Data scientists Cindy Gonzales and Luke Jaffe ran the two-hour DL tutorial, which explained how to perform multi-class image classification in Python using the PyTorch library. Image classification is a problem in computer vision in which a model recognizes an image and outputs a label for it. This process can play an important role in a variety of mission-relevant scenarios such as chemical detection, remote sensing, optics inspections, and disease diagnosis.
“We designed the material so participants wouldn’t need to know anything about deep learning, machine learning in general, or computer vision,” said Jaffe, who works in LLNL’s Global Security Computing Applications Division (GS-CAD). “We expected some level of comfort with Python, and provided links where participants could learn more about the machine learning theory we covered.”
The team provided sample code via Jupyter Notebook and first walked attendees through importing packages and setting up constants and image display utility functions. Next, the tutorial explored working with images as arrays and tensors—i.e., how a computer “sees” an image in order to classify it—using a CIFAR10 dataset that contains images of airplanes, cars, birds, cats, and other vehicles and animals.
Gonzales and Jaffe went on to describe the concepts behind neural networks, logistic regression to optimize classification accuracy, and different types of gradient descent algorithms. The tutorial included step-by-step instructions for using PyTorch to load data and create, train, and test the DL model.
Both tutorial leaders are expanding their data science skills on the job.
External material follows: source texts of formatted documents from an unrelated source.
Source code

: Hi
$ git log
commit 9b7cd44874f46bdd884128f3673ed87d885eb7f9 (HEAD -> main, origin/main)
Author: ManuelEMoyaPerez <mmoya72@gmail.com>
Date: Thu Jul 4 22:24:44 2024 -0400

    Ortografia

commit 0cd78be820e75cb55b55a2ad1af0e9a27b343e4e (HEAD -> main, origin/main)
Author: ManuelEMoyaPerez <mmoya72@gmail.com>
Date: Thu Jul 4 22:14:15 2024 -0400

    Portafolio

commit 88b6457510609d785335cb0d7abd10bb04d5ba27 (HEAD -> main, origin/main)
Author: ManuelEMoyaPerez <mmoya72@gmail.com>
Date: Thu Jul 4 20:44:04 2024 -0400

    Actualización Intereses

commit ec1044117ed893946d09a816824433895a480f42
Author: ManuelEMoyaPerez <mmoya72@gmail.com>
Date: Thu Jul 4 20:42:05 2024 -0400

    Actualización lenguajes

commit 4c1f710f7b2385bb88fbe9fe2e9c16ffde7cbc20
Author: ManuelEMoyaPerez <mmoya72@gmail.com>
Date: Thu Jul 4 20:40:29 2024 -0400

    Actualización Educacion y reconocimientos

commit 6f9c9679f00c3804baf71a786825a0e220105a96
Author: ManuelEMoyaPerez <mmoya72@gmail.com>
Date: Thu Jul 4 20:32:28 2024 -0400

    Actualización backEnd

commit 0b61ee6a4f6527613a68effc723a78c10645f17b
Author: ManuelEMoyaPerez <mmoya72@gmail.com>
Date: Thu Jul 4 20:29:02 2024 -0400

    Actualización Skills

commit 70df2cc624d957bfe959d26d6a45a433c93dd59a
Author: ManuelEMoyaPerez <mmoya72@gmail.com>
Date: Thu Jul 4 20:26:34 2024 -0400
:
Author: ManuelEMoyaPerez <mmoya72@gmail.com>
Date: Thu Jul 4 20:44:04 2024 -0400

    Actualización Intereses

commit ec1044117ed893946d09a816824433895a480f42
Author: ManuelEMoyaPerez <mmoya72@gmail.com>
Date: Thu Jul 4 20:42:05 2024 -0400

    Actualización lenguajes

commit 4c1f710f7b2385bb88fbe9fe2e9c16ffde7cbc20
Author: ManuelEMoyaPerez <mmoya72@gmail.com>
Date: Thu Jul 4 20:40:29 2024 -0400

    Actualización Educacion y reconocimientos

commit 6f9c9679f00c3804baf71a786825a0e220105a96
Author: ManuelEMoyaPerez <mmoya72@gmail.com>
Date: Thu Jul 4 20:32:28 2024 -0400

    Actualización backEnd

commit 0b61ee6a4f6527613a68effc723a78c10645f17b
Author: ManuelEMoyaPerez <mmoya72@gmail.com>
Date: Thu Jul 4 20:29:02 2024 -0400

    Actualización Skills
Gonzales came to the Lab as an administrator in 2016 and later changed careers with the help of LLNL’s Education Assistance Program (EAP) and Data Science Immersion Program. Now a GS-CAD data scientist, she is pursuing a Master’s in Data Science via a Johns Hopkins distance-learning program. Jaffe was a Lab intern who was hired full time in 2016 after earning undergraduate and graduate degrees in Computer Engineering from Northeastern University. He is now using the EAP to fund PhD studies in Computer Vision at UC Berkeley. The team hopes to present their tutorial again to the Lab’s incoming summer interns.
Continuity Is Crucial
The Lab has held four hackathons virtually since the COVID-19 pandemic began, and Goldman emphasized the importance of continuing the event. “We’ve been out of the office for almost a year. Several new staff haven’t been onsite or met colleagues in person, so virtual events are crucial,” he stated.
Although online attendance has not been as high as with in-person hackathons, this winter event saw a steady participation of 30–35 hackers throughout. Bellig said, “As much as I missed the energy of an in-person hackathon, I was quite impressed with all the people who participated virtually and, once again, with the presentations and hacking accomplishments of my fellow employees.”
These circumstances haven’t dampened enthusiasm for the event. Dana, who joined GS-CAD in January 2020, volunteered to help organize the event even though he had not attended a previous hackathon. “I wanted to learn more about how data science is applied throughout the Lab, and network with some of incredible talent and research that is being done,” he said. Gonzales added, “I am definitely interested in participating in future hackathons.”